For the ease of calculation we will convert this denominator as 2 by multiplying the ratio with $\dfrac{{\sqrt 2 }}{{\sqrt 2 }}$ .
Therefore, we get $\sin 45 = \cos 45 = \dfrac{1}{{\sqrt 2 }} \times \dfrac{{\sqrt 2 }}{{\sqrt 2 }} = \dfrac{{\sqrt 2 }}{2}$
Now, we will put all these values in the equation.
$\sin (300 + 45) = \sin 300\cos 45 + \cos 300\sin 45 \\\ \Rightarrow \sin (300 + 45) = \left( { - \dfrac{{\sqrt 3 }}{2}} \right)\left( {\dfrac{{\sqrt 2 }}{2}} \right) + \left( {\dfrac{1}{2}} \right)\left( {\dfrac{{\sqrt 2 }}{2}} \right) \\\ \Rightarrow \sin 345 = - \dfrac{{\sqrt 6 }}{4} + \dfrac{{\sqrt 2 }}{4} = \dfrac{1}{4}\left( {\sqrt 2 - \sqrt 6 } \right) \;$
Hence, the value of $\sin 345$ is $\dfrac{1}{4}\left( {\sqrt 2 - \sqrt 6 } \right)$ .
So, the correct answer is “ $\dfrac{1}{4}\left( {\sqrt 2 - \sqrt 6 } \right)$ ”.
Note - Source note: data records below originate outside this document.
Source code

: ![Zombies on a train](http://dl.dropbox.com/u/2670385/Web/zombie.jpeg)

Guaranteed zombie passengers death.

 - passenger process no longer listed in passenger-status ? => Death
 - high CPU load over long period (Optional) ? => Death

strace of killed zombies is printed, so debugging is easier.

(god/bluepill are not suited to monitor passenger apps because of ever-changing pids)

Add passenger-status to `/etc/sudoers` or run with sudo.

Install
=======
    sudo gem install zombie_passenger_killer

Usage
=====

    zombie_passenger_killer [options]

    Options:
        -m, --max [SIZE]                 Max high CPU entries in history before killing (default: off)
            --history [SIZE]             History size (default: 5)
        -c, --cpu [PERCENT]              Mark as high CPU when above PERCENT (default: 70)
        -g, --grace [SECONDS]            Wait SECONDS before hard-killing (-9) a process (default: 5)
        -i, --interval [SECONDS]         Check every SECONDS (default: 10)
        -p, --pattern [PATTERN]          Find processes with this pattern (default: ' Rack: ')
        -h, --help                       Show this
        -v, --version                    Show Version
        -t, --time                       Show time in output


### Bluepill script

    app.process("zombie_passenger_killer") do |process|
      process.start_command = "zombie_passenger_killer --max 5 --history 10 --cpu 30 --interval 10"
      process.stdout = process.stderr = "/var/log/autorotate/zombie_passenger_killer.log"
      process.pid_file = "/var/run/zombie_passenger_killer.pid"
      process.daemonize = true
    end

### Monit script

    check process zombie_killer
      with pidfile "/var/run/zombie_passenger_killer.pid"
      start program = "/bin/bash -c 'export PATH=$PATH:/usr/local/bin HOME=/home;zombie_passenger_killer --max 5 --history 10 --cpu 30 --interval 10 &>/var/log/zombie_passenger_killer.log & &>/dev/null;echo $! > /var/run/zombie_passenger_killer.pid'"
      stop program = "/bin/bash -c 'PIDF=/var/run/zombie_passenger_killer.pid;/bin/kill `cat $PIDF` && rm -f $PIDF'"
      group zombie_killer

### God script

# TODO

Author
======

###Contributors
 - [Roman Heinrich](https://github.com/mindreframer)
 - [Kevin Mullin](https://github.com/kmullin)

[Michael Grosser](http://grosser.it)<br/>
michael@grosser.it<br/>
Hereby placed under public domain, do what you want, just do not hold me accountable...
Note : While solving this type of question, we need to be very careful with the sign of sine and cosine function. Here, we have taken $\sin 300 = - \sin 60 = - \dfrac{{\sqrt 3 }}{2}$ , because 300 comes in the fourth quadrant where the sine function is negative. Whereas the cosine function is positive in the fourth quadrant and therefore we have taken $\cos 300 = \cos 60 = \dfrac{1}{2}$ .
In short we have to keep in mind the four facts:
In the first quadrant, all the trigonometric functions are positive.
In the second quadrant, only sine function is positive.
In the third quadrant, only tangent function is positive.
In the fourth quadrant, only cosine function is positive.